_Work required_.
What follows is a set of entries. Repeat them exactly, but not their pictures.

_Extracted data_.

□ □ □

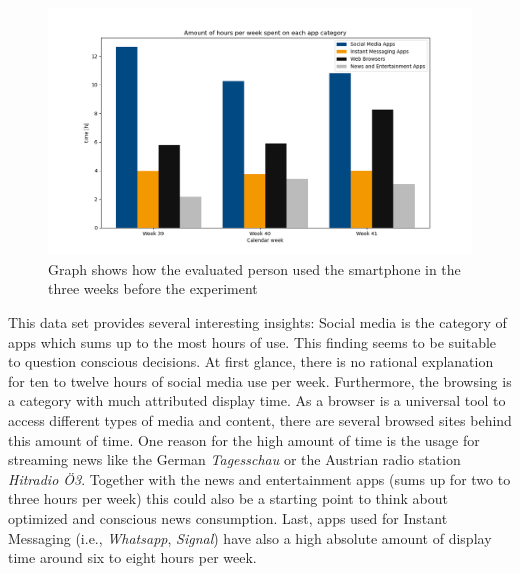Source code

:\documentclass[11pt,a4paper]{article}
\begin{document}
\begin{figure}[H]
\centering
\includegraphics[width = \textwidth]{../data/usage-times.png}
\caption{Graph shows how the evaluated person used the smartphone in the three weeks before the experiment}
\end{figure}

This data set provides several interesting insights: Social media is the category of apps which sums up to the most hours of use. This finding seems to be suitable to question conscious decisions. At first glance, there is no rational explanation for ten to twelve hours of social media use per week. Furthermore, the browsing is a category with much attributed display time. As a browser is a universal tool to access different types of media and content, there are several browsed sites behind this amount of time. One reason for the high amount of time is the usage for streaming news like the German \textit{Tagesschau} or the Austrian radio station \textit{Hitradio Ö3}. Together with the news and entertainment apps (sums up for two to three hours per week) this could also be a starting point to think about optimized and conscious news consumption. Last, apps used for Instant Messaging (i.e., \textit{Whatsapp}, \textit{Signal}) have also a high absolute amount of display time around six to eight hours per week.
\end{document}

□ □ □

_Result below_.
Source code

:\documentclass[11pt,a4paper]{article}
\begin{document}
\begin{figure}[H]
\centering
\includegraphics[width = \textwidth]{../data/usage-times.png}
\caption{Graph shows how the evaluated person used the smartphone in the three weeks before the experiment}
\end{figure}

This data set provides several interesting insights: Social media is the category of apps which sums up to the most hours of use. This finding seems to be suitable to question conscious decisions. At first glance, there is no rational explanation for ten to twelve hours of social media use per week. Furthermore, the browsing is a category with much attributed display time. As a browser is a universal tool to access different types of media and content, there are several browsed sites behind this amount of time. One reason for the high amount of time is the usage for streaming news like the German \textit{Tagesschau} or the Austrian radio station \textit{Hitradio Ö3}. Together with the news and entertainment apps (sums up for two to three hours per week) this could also be a starting point to think about optimized and conscious news consumption. Last, apps used for Instant Messaging (i.e., \textit{Whatsapp}, \textit{Signal}) have also a high absolute amount of display time around six to eight hours per week.
\end{document}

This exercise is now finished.